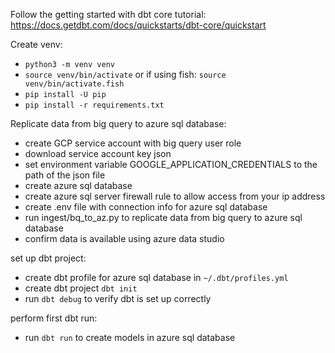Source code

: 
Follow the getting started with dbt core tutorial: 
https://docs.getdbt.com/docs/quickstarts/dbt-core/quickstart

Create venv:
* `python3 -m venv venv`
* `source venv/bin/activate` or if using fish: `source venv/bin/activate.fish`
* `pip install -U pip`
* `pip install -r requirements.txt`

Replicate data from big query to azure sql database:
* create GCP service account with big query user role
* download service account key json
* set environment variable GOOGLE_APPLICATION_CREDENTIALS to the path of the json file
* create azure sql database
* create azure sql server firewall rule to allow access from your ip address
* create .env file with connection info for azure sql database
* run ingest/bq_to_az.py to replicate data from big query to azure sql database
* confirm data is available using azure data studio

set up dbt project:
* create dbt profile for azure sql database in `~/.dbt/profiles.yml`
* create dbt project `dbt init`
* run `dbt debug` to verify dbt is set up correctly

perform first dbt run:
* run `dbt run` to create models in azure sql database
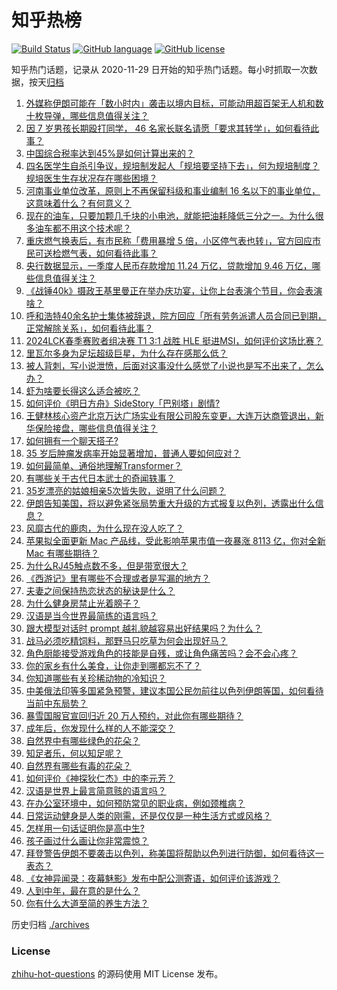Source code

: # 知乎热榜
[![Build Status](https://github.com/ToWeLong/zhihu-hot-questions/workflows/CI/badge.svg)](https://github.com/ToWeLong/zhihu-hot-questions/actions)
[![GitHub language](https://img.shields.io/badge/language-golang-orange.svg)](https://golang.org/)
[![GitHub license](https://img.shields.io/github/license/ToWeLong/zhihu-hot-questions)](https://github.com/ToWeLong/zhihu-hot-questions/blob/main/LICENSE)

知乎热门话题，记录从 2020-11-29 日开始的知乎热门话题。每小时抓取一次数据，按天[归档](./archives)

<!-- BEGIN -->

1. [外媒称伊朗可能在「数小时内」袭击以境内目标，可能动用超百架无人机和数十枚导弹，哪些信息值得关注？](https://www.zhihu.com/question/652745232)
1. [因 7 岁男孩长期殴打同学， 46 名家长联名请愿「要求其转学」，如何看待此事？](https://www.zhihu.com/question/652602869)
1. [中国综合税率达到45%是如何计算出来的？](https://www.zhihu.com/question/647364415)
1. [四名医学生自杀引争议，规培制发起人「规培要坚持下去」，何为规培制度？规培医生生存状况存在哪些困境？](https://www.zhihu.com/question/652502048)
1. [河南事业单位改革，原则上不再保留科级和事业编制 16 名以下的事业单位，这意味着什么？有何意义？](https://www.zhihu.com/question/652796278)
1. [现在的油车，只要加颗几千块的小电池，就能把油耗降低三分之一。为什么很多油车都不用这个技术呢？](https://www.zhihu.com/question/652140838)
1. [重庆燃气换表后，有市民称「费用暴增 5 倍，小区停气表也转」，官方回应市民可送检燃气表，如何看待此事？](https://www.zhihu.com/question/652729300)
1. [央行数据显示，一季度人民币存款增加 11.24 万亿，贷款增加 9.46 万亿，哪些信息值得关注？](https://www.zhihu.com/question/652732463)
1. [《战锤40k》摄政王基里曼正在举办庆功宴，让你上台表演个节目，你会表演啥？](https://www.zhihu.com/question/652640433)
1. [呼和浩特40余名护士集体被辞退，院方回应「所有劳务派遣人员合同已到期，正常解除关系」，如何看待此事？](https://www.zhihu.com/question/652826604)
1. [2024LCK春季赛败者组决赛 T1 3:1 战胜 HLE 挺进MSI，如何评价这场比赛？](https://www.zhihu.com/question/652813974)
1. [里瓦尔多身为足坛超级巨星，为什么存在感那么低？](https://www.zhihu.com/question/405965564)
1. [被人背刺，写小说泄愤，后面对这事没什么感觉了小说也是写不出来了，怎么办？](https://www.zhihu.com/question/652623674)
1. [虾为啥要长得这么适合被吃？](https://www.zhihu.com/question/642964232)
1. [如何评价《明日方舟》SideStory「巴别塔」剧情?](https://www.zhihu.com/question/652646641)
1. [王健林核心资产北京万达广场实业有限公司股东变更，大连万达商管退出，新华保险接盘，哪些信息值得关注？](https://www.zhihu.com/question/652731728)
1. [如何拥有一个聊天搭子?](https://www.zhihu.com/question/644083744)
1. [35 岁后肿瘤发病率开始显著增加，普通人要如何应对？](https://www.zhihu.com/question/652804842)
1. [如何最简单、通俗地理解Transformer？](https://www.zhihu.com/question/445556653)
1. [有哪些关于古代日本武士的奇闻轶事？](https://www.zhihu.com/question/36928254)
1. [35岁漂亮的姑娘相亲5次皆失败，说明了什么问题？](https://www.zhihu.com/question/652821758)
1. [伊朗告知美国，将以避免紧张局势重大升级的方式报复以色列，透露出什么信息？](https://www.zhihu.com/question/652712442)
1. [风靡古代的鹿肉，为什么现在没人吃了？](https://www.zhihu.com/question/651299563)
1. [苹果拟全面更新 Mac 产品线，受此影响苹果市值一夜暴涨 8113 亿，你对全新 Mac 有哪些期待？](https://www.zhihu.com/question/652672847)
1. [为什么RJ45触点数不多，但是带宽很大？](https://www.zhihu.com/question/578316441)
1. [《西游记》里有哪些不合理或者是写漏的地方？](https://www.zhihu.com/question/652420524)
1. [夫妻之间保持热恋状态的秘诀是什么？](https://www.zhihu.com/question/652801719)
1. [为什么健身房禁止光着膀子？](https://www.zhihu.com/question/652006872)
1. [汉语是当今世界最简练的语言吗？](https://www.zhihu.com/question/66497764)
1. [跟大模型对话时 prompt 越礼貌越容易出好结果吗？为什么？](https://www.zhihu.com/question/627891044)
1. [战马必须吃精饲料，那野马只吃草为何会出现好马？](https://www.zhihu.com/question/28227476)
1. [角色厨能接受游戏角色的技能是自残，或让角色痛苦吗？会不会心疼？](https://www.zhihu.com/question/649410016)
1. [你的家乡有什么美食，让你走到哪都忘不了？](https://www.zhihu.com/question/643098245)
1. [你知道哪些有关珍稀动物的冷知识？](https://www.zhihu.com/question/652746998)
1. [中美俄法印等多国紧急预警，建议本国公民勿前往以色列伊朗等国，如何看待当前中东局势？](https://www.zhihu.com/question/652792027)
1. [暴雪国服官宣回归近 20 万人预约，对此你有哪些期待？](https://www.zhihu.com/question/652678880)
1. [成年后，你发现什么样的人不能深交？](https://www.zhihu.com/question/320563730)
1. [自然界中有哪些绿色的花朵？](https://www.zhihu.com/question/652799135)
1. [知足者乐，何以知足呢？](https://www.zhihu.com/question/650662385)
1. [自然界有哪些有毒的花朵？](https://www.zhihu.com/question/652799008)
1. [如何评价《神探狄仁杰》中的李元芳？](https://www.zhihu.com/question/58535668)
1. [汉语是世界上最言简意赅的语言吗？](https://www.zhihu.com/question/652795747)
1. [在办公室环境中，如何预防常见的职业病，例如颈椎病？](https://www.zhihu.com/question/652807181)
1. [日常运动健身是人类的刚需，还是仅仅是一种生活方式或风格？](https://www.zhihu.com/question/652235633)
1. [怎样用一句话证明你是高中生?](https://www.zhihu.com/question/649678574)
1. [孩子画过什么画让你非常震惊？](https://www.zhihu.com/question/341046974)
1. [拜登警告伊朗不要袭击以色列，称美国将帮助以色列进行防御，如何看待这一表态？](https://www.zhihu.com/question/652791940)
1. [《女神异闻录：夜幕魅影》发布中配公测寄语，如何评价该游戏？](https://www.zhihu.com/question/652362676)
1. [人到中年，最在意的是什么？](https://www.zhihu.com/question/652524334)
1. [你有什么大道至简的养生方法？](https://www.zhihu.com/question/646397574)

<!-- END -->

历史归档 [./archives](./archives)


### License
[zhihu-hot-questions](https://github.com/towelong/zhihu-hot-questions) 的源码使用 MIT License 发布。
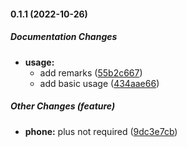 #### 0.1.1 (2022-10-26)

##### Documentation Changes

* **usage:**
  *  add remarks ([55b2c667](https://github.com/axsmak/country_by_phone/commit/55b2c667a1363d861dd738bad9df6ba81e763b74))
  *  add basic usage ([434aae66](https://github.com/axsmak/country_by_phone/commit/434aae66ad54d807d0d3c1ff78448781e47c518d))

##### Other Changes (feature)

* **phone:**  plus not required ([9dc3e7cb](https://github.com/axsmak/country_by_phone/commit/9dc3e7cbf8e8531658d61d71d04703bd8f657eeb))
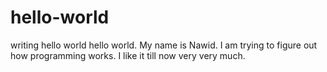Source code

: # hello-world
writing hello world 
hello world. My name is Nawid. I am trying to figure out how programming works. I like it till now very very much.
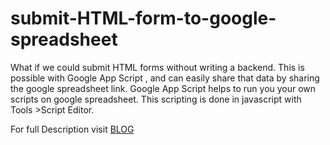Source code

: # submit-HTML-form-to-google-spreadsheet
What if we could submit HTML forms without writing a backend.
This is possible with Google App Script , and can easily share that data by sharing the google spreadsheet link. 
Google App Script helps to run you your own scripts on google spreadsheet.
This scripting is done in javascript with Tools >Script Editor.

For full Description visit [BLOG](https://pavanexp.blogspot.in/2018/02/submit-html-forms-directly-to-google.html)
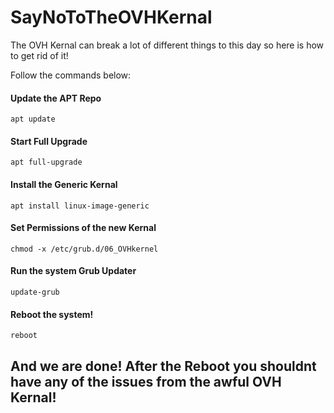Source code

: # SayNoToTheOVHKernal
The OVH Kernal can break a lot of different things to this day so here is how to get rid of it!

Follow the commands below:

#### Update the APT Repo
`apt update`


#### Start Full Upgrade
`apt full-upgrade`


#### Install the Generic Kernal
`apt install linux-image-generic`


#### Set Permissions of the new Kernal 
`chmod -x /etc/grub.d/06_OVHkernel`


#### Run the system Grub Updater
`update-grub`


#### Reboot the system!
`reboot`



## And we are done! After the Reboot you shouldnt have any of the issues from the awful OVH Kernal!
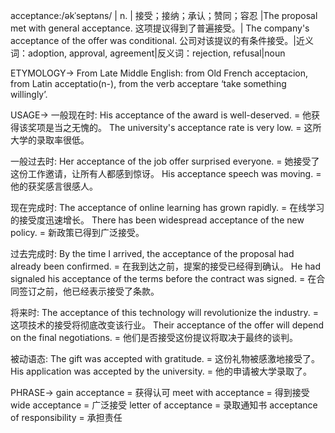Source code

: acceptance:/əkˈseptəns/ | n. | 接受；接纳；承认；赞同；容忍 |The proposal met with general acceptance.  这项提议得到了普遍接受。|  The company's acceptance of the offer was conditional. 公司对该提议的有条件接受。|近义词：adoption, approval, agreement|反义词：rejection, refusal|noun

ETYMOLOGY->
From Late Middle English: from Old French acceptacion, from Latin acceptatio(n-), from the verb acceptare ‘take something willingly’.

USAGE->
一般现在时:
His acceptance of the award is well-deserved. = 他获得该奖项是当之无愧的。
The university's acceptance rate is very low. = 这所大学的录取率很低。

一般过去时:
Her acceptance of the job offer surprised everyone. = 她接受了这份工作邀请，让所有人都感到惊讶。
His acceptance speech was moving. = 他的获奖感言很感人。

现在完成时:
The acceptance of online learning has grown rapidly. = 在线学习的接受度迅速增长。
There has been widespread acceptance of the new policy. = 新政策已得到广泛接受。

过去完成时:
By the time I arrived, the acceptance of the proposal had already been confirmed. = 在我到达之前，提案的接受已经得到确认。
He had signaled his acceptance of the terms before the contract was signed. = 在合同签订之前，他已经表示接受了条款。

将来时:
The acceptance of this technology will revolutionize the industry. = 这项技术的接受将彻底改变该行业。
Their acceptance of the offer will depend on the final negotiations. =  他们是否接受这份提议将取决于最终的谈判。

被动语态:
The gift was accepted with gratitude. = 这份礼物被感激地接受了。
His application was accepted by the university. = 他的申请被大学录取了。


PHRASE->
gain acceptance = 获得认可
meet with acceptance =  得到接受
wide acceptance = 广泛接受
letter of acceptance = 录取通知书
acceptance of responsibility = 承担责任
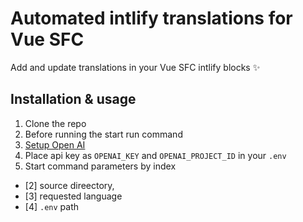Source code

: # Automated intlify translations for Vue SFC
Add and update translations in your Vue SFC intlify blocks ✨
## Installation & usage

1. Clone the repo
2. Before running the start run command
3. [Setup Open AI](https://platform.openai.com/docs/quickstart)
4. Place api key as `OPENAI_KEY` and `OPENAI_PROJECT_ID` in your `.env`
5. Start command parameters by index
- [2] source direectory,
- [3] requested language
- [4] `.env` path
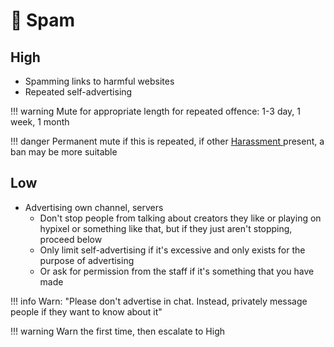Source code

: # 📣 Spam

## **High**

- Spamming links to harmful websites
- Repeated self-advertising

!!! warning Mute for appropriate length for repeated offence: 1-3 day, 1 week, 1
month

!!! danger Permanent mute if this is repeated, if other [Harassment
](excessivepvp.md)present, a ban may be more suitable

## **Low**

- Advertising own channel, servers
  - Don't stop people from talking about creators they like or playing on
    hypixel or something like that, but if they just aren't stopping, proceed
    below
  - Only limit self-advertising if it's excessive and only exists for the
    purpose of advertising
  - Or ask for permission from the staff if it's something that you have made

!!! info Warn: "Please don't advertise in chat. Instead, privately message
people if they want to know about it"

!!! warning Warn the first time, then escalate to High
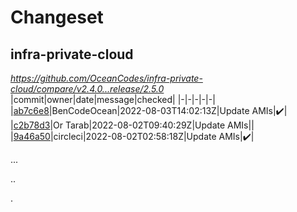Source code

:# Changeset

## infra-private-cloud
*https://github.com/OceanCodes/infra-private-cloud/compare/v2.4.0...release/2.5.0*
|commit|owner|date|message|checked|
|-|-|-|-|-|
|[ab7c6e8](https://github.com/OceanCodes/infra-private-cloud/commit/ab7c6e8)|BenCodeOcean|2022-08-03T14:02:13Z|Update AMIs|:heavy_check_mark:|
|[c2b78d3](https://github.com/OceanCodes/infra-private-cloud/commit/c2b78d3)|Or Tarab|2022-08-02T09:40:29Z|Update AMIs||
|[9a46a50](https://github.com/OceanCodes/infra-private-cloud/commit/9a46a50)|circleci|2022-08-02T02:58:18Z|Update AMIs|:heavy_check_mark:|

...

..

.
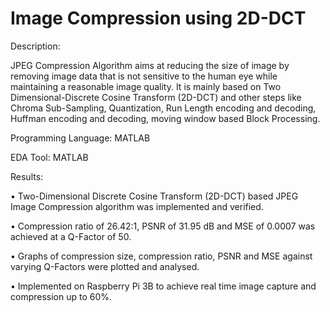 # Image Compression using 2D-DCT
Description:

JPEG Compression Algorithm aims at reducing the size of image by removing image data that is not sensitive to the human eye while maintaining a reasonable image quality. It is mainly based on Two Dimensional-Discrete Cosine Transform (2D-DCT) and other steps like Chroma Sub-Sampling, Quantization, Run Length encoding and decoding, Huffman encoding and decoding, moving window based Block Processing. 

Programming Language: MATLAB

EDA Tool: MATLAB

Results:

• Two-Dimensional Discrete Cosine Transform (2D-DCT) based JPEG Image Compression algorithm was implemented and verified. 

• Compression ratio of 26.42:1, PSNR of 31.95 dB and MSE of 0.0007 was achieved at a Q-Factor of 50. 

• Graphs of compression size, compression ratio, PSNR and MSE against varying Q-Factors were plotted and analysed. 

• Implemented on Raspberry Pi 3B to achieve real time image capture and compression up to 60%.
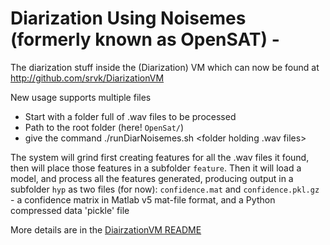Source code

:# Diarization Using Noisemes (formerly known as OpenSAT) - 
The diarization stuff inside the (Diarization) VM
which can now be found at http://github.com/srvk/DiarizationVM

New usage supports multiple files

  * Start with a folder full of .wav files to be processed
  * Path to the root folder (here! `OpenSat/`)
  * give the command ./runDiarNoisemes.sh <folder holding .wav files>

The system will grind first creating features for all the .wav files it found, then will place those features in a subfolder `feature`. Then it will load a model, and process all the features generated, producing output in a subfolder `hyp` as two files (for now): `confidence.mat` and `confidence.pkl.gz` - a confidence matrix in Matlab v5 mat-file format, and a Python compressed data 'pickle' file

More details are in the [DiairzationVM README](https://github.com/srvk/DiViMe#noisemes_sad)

Your instructions – Search the listing for the string "Follow". Copy each line where it is found.

Result of the exercise –
Follow the getting started with dbt core tutorial: 
Follow the commands below:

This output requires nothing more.